Assume that $X^T X = I$

NB: $\overline{β}$ result of the OLS regression:

$$\overline{β} = (X^T X)^{-1} X^T Y \\ = X^T Y$$

$$ \begin{align*} \Vert Y - X β \Vert^2 & = \Vert Y \Vert^2 + \Vert Xβ \Vert^2 - 2 (Xβ)^T Y \\ & = \Vert Y \Vert^2 + β^T β - 2 β^T \overline{β} \end{align*} $$

So

$$ \begin{align*} minimize_{β∈ ℝ^d} \frac 1 2 \Vert Y - Xβ \Vert^2 + λ \Vert β \Vert_1 & ⟺ minimize_{β∈ ℝ^d} \frac 1 2 β^T β - β^T \overline{β} + λ \Vert β \Vert_1 \\ & ⟺ minimize_{β∈ ℝ^d} \frac 1 2 \sum\limits_{ j=1 }^d β_j^2 - \sum\limits_{ j=1 }^d β_j \overline{β}_j + λ \sum\limits_{ j=1 }^d \vert β_j \vert \\ & ⟺ minimize_{β∈ ℝ^d} \sum\limits_{ j=1 }^d \underbrace{β_j\left(\frac 1 2 β_j - \overline{β}_j\right) + λ \vert β_j \vert}_{≝ f_j(β_j)} \\ \end{align*} $$

And it suffices to minimize $f_j$ for all $j$

Problem: $x ⟼ \vert x \vert$ is not differentiable at $x = 0$

Trick: note that $β_j^\ast$ has the same sign as $\overline{β}_j$

Indeed: one wants to minimize $\frac 1 2 β_j^2 - \overline{β}_j β_j + λ \vert β_j \vert$, so $\overline{β}_j β_j$ has to be non-negative

So the $f_j$ are defined on $ℝ^\ast_+$ and $ℝ^\ast_-$, on which they are differentiable.
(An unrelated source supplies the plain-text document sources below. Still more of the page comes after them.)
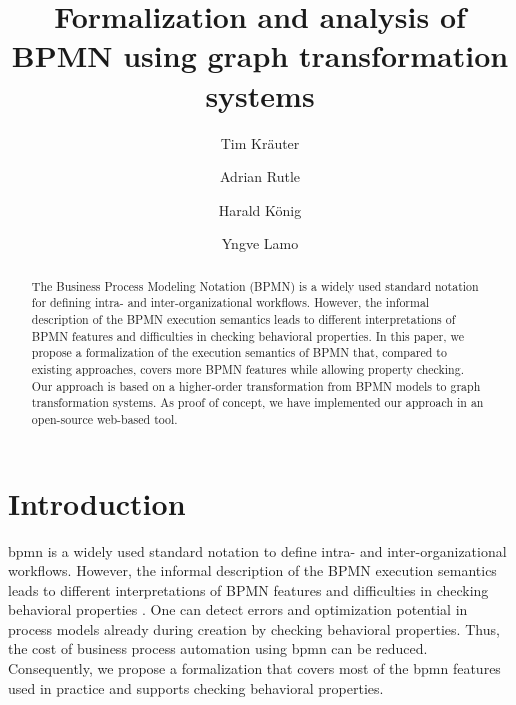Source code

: \documentclass[runningheads]{llncs}
\begin{document}
%
\title{Formalization and analysis of BPMN using graph transformation systems}
%
%
\author{Tim Kr\"{a}uter \and
Adrian Rutle \and
Harald K\"{o}nig \and
Yngve Lamo}
%
%
%
\maketitle              %
%
\begin{abstract}
The Business Process Modeling Notation (BPMN) is a widely used standard notation for defining intra- and inter-organizational workflows.
However, the informal description of the BPMN execution semantics leads to different interpretations of BPMN features and difficulties in checking behavioral properties.
In this paper, we propose a formalization of the execution semantics of BPMN that, compared to existing approaches, covers more BPMN features while allowing property checking.
Our approach is based on a higher-order transformation from BPMN models to graph transformation systems.
As proof of concept, we have implemented our approach in an open-source web-based tool.

\end{abstract}

\section{Introduction}
\gls*{bpmn} \cite{objectmanagementgroupBusinessProcessModel2013} is a widely used standard notation to define intra- and inter-organizational workflows.
However, the informal description of the BPMN execution semantics leads to different interpretations of BPMN features and difficulties in checking behavioral properties \cite{corradiniFormalApproachAnalysis2021}.
One can detect errors and optimization potential in process models already during creation by checking behavioral properties.
Thus, the cost of business process automation using \gls*{bpmn} can be reduced.
Consequently, we propose a formalization that covers most of the \gls*{bpmn} features used in practice and supports checking behavioral properties.
\end{document}
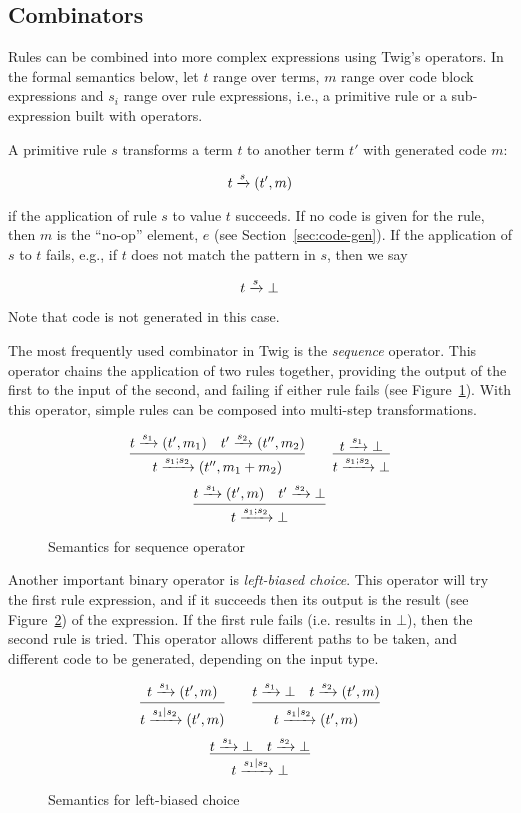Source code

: \subsection{Combinators}

Rules can be combined into more complex expressions using Twig's operators. In
the formal semantics below, let $t$ range over terms, $m$ range over code block
expressions and $s_i$ range over rule expressions, i.e., a primitive rule or a
sub-expression built with operators.

A primitive rule $s$ transforms a term $t$ to another term $t'$ with generated
code $m$:

\[
t \xrightarrow{s} (t',m)
\]

if the application of rule $s$ to value $t$ succeeds. If no code is given for
the rule, then $m$ is the ``no-op'' element, $e$ (see
Section~\ref{sec:code-gen}). If the application of $s$ to $t$ fails, e.g., if
$t$ does not match the pattern in $s$, then we say

\[
t \xrightarrow{s} \bot
\]

Note that code is not generated in this case.

The most frequently used combinator in Twig is the \emph{sequence} operator.
This operator chains the application of two rules together, providing the output
of the first to the input of the second, and failing if either rule fails (see
Figure~\ref{semantics:sequence}). With this operator, simple rules can be
composed into multi-step transformations.

\begin{figure}[ht]
\label{semantics:sequence}
\[
\infer{t \arr{s_1;s_2} (t'',m_1+m_2)}{t \arr{s_1} (t',m_1) \quad t' \arr{s_2} (t'',m_2)}
\qquad 
\infer{t \arr{s_1;s_2} \bot}{t \arr{s_1} \bot}
\]
\[
\infer{t \arr{s_1;s_2} \bot}{t \arr{s_1} (t',m) \quad t' \arr{s_2} \bot}
\]
\caption{Semantics for sequence operator}
\end{figure}

Another important binary operator is \emph{left-biased choice}. This operator
will try the first rule expression, and if it succeeds then its output is the
result (see Figure~\ref{semantics:choice}) of the expression. If the first rule
fails (i.e. results in $\bot$), then the second rule is tried. This operator
allows different paths to be taken, and different code to be generated,
depending on the input type.

\begin{figure}[ht]
\label{semantics:choice}
\[
\infer{t \arr{s_1|s_2} (t',m)}{t \arr{s_1} (t',m)}
\qquad 
\infer{t \arr{s_1|s_2} (t',m)}{t \arr{s_1} \bot \quad t \arr{s_2} (t',m)}
\]
\[
\infer{t \arr{s_1|s_2} \bot}{t \arr{s_1} \bot \quad t \arr{s_2} \bot}
\]
\caption{Semantics for left-biased choice}
\end{figure}

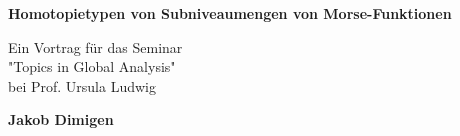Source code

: \documentclass[a4paper,11pt]{article}
\begin{document}
\begin{titlepage}
    \begin{center}
        \vspace*{1cm}
 
        \Large{\textbf{Homotopietypen von Subniveaumengen von Morse-Funktionen}}
 
        \vspace{0.5cm}
        Ein Vortrag für das Seminar \\ 
        "Topics in Global Analysis" \\
        bei Prof. Ursula Ludwig
             
        \vspace{1.5cm}
 
        \textbf{Jakob Dimigen}
             
    \end{center}
\end{titlepage}








\end{document}
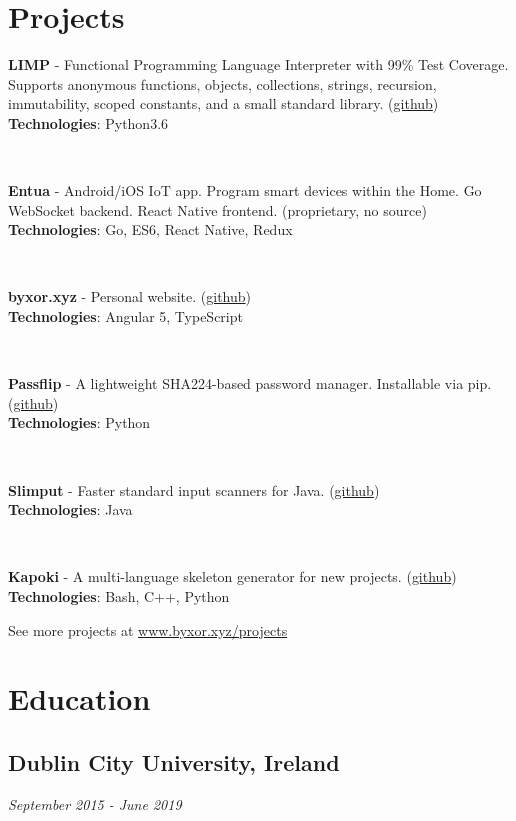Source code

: \documentclass{article}
\begin{document}
\section{Projects}
\begin{multicols}{2}
\parbox{\linewidth}{\textbf{LIMP} - Functional Programming Language Interpreter with 99\% Test Coverage. Supports anonymous functions, objects, collections, strings, recursion, immutability, scoped constants, and a small standard library. (\href{http://www.github.com/byxor/limp}{github})\\
\textbf{Technologies}: Python3.6}\vspace{1em}\\\parbox{\linewidth}{\textbf{Entua} - Android/iOS IoT app. Program smart devices within the Home. Go WebSocket backend. React Native frontend. (proprietary, no source)\\
\textbf{Technologies}: Go, ES6, React Native, Redux}\vspace{1em}\\\parbox{\linewidth}{\textbf{byxor.xyz} - Personal website. (\href{http://www.github.com/byxor/website}{github})\\
\textbf{Technologies}: Angular 5, TypeScript}\vspace{1em}\\\parbox{\linewidth}{\textbf{Passflip} - A lightweight SHA224-based password manager. Installable via pip. (\href{http://www.github.com/byxor/passflip}{github})\\
\textbf{Technologies}: Python}\vspace{1em}\\\parbox{\linewidth}{\textbf{Slimput} - Faster standard input scanners for Java. (\href{http://www.github.com/byxor/slimput}{github})\\
\textbf{Technologies}: Java}\vspace{1em}\\\parbox{\linewidth}{\textbf{Kapoki} - A multi-language skeleton generator for new projects. (\href{http://www.github.com/byxor/kapoki}{github})\\
\textbf{Technologies}: Bash, C++, Python}
\end{multicols}
\begin{center}
 See more projects at \url{www.byxor.xyz/projects}
\end{center}
\section{Education}
\subsection{Dublin City University, Ireland}
\textit{September 2015 - June 2019}
\end{document}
Case 1: $\overline{β}_j, β^\ast_j > 0$

$$f_j'(β_j) = β_j - \overline{β}_j + λ$$

so that

$$β^\ast_j = \max\left(\overline{β}_j - λ, 0\right) = \left(\overline{β}_j - λ\right)_+$$

Case 2: $\overline{β}_j, β^\ast_j < 0$

$$f_j'(β_j) = β_j - \overline{β}_j - λ$$

$$β^\ast_j = \min\left(\overline{β}_j + λ, 0\right) = -\max\left(-\overline{β}_j - λ, 0\right)\\ = -\left(\vert \overline{β}_j \vert - λ \right)_+ \\ $$

In either case,

$$β^\ast_j = sign(\overline{β}_j) \left(\vert \overline{β}_j \vert - λ \right)_+$$

2)

Now in the general case, compute the gradient of the objective function of the LASSO (we will denote by $X_j$ be the $j-th$ column of $X$).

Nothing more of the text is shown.